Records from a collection

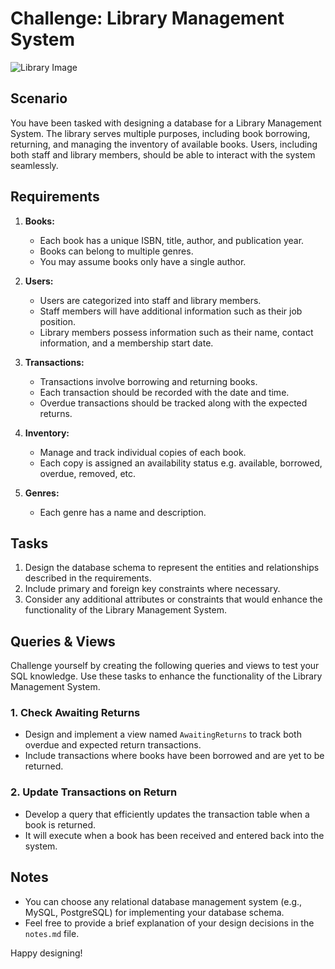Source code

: # Challenge: Library Management System

![Library Image](../../images/library-image.jpg)

## Scenario

You have been tasked with designing a database for a Library Management System. The library serves multiple purposes, including book borrowing, returning, and managing the inventory of available books. Users, including both staff and library members, should be able to interact with the system seamlessly.

## Requirements

1. **Books:**
   - Each book has a unique ISBN, title, author, and publication year.
   - Books can belong to multiple genres.
   - You may assume books only have a single author.

2. **Users:**
   - Users are categorized into staff and library members.
   - Staff members will have additional information such as their job position.
   - Library members possess information such as their name, contact information, and a membership start date.

3. **Transactions:**
   - Transactions involve borrowing and returning books.
   - Each transaction should be recorded with the date and time.
   - Overdue transactions should be tracked along with the expected returns.

4. **Inventory:**
   - Manage and track individual copies of each book.
   - Each copy is assigned an availability status e.g. available, borrowed, overdue, removed, etc.

5. **Genres:**
   - Each genre has a name and description.

## Tasks

1. Design the database schema to represent the entities and relationships described in the requirements.
2. Include primary and foreign key constraints where necessary.
3. Consider any additional attributes or constraints that would enhance the functionality of the Library Management System.

## Queries & Views

Challenge yourself by creating the following queries and views to test your SQL knowledge. Use these tasks to enhance the functionality of the Library Management System.

### 1. Check Awaiting Returns

- Design and implement a view named `AwaitingReturns` to track both overdue and expected return transactions.
- Include transactions where books have been borrowed and are yet to be returned.

### 2. Update Transactions on Return

- Develop a query that efficiently updates the transaction table when a book is returned.
- It will execute when a book has been received and entered back into the system.

## Notes

- You can choose any relational database management system (e.g., MySQL, PostgreSQL) for implementing your database schema.
- Feel free to provide a brief explanation of your design decisions in the `notes.md` file.

Happy designing!
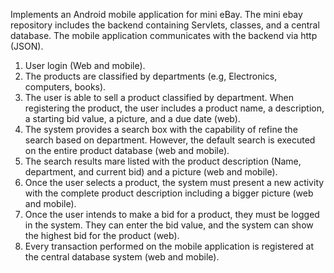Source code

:Implements an Android mobile application for mini eBay. The mini ebay repository includes the backend containing Servlets, classes, and a central database. The mobile application communicates with the backend via http (JSON).

  1. User login (Web and mobile).
  2. The products are classified by departments (e.g, Electronics, computers, books).
  3. The user is able to sell a product classified by department. When registering the product, the user includes a product name, a description, a starting bid value, a picture, and a due date (web).
  4. The system provides a search box with the capability of refine the search based on department. However, the default search is executed on the entire product database (web and mobile).
  5. The search results mare listed with the product description (Name, department, and current bid) and a picture (web and mobile).
  6. Once the user selects a product, the system must present a new activity with the complete product description including a bigger picture (web and mobile).
  7. Once the user intends to make a bid for a product, they must be logged in the system. They can enter the bid value, and the system can show the highest bid for the product (web).
  8. Every transaction performed on the mobile application is registered at the central database system (web and mobile).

#### What you have to do
Output each line exactly as shown above; no pictures go in the copy.

#### Exercise solution
Source code

: # Challenge: Library Management System

![Library Image](../../images/library-image.jpg)

## Scenario

You have been tasked with designing a database for a Library Management System. The library serves multiple purposes, including book borrowing, returning, and managing the inventory of available books. Users, including both staff and library members, should be able to interact with the system seamlessly.

## Requirements

1. **Books:**
   - Each book has a unique ISBN, title, author, and publication year.
   - Books can belong to multiple genres.
   - You may assume books only have a single author.

2. **Users:**
   - Users are categorized into staff and library members.
   - Staff members will have additional information such as their job position.
   - Library members possess information such as their name, contact information, and a membership start date.

3. **Transactions:**
   - Transactions involve borrowing and returning books.
   - Each transaction should be recorded with the date and time.
   - Overdue transactions should be tracked along with the expected returns.

4. **Inventory:**
   - Manage and track individual copies of each book.
   - Each copy is assigned an availability status e.g. available, borrowed, overdue, removed, etc.

5. **Genres:**
   - Each genre has a name and description.

## Tasks

1. Design the database schema to represent the entities and relationships described in the requirements.
2. Include primary and foreign key constraints where necessary.
3. Consider any additional attributes or constraints that would enhance the functionality of the Library Management System.

## Queries & Views

Challenge yourself by creating the following queries and views to test your SQL knowledge. Use these tasks to enhance the functionality of the Library Management System.

### 1. Check Awaiting Returns

- Design and implement a view named `AwaitingReturns` to track both overdue and expected return transactions.
- Include transactions where books have been borrowed and are yet to be returned.

### 2. Update Transactions on Return

- Develop a query that efficiently updates the transaction table when a book is returned.
- It will execute when a book has been received and entered back into the system.

## Notes

- You can choose any relational database management system (e.g., MySQL, PostgreSQL) for implementing your database schema.
- Feel free to provide a brief explanation of your design decisions in the `notes.md` file.

Happy designing!
Source code

:Implements an Android mobile application for mini eBay. The mini ebay repository includes the backend containing Servlets, classes, and a central database. The mobile application communicates with the backend via http (JSON).

  1. User login (Web and mobile).
  2. The products are classified by departments (e.g, Electronics, computers, books).
  3. The user is able to sell a product classified by department. When registering the product, the user includes a product name, a description, a starting bid value, a picture, and a due date (web).
  4. The system provides a search box with the capability of refine the search based on department. However, the default search is executed on the entire product database (web and mobile).
  5. The search results mare listed with the product description (Name, department, and current bid) and a picture (web and mobile).
  6. Once the user selects a product, the system must present a new activity with the complete product description including a bigger picture (web and mobile).
  7. Once the user intends to make a bid for a product, they must be logged in the system. They can enter the bid value, and the system can show the highest bid for the product (web).
  8. Every transaction performed on the mobile application is registered at the central database system (web and mobile).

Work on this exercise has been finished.